### WHAT TO WORK ON
Only lines with the string "quantifiers" should be returned from the data below.

### RECORD SET
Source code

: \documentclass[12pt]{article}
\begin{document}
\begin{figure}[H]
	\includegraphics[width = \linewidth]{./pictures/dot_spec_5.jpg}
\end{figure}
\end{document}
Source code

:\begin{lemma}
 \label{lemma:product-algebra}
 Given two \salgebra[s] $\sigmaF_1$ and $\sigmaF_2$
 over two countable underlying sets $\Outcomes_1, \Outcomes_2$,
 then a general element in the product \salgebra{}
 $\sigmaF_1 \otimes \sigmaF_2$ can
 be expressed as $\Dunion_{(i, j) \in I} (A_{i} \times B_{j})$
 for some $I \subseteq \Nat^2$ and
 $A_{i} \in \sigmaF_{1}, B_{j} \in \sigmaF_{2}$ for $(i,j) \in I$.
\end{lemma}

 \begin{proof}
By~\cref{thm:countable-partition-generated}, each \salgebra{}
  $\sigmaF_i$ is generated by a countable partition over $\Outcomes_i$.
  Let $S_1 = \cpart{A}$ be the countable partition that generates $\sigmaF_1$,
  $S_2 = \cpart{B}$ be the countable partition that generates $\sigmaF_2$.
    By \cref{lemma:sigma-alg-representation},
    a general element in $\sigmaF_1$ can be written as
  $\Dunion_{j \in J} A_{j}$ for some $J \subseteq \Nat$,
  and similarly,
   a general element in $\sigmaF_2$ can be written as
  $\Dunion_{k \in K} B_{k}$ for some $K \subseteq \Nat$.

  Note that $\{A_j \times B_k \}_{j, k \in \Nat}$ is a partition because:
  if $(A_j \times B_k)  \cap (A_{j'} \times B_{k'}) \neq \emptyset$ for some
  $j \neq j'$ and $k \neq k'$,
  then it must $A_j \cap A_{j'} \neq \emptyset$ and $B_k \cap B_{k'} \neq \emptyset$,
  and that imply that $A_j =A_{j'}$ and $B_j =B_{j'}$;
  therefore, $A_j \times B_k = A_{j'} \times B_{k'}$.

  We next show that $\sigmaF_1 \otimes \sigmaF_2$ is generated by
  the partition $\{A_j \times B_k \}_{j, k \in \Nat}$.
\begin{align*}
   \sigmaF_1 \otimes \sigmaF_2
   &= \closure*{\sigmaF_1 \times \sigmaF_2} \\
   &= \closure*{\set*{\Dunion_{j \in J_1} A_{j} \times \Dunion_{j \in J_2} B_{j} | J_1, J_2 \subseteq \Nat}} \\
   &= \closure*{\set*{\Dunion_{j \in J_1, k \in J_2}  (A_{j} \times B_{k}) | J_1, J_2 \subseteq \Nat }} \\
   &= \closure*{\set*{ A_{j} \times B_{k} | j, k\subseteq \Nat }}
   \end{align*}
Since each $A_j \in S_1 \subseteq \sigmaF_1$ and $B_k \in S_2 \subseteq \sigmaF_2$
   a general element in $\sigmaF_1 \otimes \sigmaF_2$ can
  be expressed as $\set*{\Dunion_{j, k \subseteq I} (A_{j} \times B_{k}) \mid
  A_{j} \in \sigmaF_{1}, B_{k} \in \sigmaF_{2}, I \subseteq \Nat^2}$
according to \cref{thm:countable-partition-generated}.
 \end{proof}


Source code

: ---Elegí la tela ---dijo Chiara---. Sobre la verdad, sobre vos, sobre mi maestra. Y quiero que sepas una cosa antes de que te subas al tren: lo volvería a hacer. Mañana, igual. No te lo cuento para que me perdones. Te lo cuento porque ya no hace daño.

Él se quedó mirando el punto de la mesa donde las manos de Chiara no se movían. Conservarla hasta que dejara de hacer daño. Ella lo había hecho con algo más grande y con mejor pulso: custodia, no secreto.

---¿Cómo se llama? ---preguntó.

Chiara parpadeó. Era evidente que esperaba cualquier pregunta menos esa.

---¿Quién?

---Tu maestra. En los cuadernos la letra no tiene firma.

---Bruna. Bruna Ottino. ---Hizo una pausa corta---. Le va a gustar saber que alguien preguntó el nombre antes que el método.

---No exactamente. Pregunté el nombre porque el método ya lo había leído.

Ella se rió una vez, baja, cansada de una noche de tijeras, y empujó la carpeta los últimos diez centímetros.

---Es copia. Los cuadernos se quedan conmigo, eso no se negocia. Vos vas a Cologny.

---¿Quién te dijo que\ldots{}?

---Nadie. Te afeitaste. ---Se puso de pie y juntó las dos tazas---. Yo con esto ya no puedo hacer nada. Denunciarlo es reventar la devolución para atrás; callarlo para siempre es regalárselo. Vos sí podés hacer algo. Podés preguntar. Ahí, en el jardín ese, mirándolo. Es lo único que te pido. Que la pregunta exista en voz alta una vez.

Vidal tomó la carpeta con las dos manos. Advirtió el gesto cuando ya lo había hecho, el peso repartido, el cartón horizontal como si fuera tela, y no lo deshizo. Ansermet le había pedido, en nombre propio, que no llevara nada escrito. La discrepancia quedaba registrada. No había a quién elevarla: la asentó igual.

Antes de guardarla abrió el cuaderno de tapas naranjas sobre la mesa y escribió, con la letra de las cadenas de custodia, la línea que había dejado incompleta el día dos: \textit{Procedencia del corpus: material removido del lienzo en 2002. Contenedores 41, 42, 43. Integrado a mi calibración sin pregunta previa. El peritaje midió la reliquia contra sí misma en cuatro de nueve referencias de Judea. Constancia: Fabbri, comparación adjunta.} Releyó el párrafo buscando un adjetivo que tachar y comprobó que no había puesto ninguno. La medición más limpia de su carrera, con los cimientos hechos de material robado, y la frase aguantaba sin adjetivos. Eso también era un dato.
...
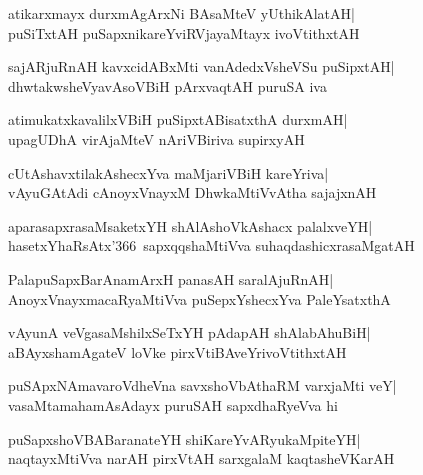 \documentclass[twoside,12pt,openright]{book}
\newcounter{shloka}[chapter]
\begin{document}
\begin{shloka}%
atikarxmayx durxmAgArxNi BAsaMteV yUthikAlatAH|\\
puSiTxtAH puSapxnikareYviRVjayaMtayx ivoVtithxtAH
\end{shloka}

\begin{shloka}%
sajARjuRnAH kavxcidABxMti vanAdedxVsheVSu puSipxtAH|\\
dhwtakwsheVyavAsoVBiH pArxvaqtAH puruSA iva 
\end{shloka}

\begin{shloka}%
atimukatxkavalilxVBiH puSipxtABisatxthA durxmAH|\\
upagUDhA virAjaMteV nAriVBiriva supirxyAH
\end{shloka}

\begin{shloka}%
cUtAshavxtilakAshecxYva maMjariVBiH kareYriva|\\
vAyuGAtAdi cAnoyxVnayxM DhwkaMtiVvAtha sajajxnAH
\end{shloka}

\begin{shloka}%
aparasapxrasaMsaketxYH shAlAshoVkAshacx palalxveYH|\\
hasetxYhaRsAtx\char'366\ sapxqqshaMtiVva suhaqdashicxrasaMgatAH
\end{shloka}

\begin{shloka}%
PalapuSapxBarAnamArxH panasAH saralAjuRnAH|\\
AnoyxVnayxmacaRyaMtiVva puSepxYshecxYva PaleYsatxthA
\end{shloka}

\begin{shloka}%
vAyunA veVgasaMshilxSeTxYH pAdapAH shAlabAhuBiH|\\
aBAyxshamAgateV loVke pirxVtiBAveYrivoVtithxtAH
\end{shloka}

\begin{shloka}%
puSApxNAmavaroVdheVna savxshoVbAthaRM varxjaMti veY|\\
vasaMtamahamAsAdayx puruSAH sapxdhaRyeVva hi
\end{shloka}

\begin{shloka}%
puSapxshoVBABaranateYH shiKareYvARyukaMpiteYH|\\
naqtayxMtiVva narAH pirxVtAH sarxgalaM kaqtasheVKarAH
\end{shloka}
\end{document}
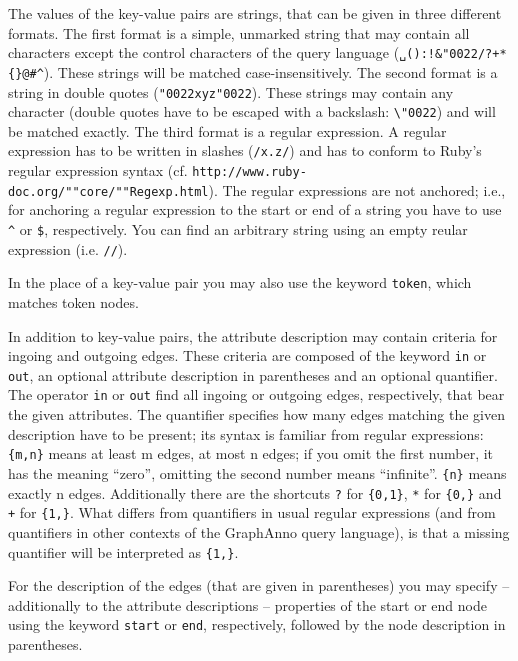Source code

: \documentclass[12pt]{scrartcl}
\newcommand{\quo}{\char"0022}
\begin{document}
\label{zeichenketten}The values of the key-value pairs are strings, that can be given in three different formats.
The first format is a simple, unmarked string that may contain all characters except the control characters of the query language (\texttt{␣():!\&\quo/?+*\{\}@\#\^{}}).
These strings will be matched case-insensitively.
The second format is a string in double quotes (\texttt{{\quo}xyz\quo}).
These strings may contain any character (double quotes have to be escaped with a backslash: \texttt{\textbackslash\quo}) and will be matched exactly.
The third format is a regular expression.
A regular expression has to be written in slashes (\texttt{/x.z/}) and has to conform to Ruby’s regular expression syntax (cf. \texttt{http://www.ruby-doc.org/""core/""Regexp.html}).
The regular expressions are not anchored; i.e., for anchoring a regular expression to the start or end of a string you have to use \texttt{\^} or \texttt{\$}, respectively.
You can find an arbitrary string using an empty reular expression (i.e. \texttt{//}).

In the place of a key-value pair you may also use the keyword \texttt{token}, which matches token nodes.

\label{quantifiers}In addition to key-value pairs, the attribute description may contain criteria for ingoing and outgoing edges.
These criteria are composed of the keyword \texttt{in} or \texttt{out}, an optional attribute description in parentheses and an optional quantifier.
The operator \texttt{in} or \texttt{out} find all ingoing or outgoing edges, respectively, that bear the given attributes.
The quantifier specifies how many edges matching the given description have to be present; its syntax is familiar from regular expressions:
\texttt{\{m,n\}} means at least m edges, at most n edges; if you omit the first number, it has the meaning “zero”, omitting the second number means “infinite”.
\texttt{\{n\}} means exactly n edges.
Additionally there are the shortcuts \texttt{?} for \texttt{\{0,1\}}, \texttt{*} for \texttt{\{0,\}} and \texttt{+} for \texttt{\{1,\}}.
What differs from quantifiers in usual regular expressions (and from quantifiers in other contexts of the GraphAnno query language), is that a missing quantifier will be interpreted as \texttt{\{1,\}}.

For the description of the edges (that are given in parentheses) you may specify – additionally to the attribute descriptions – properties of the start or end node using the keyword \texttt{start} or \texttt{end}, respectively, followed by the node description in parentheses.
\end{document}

### SOLUTION BELOW
\label{quantifiers}In addition to key-value pairs, the attribute description may contain criteria for ingoing and outgoing edges.
What differs from quantifiers in usual regular expressions (and from quantifiers in other contexts of the GraphAnno query language), is that a missing quantifier will be interpreted as \texttt{\{1,\}}.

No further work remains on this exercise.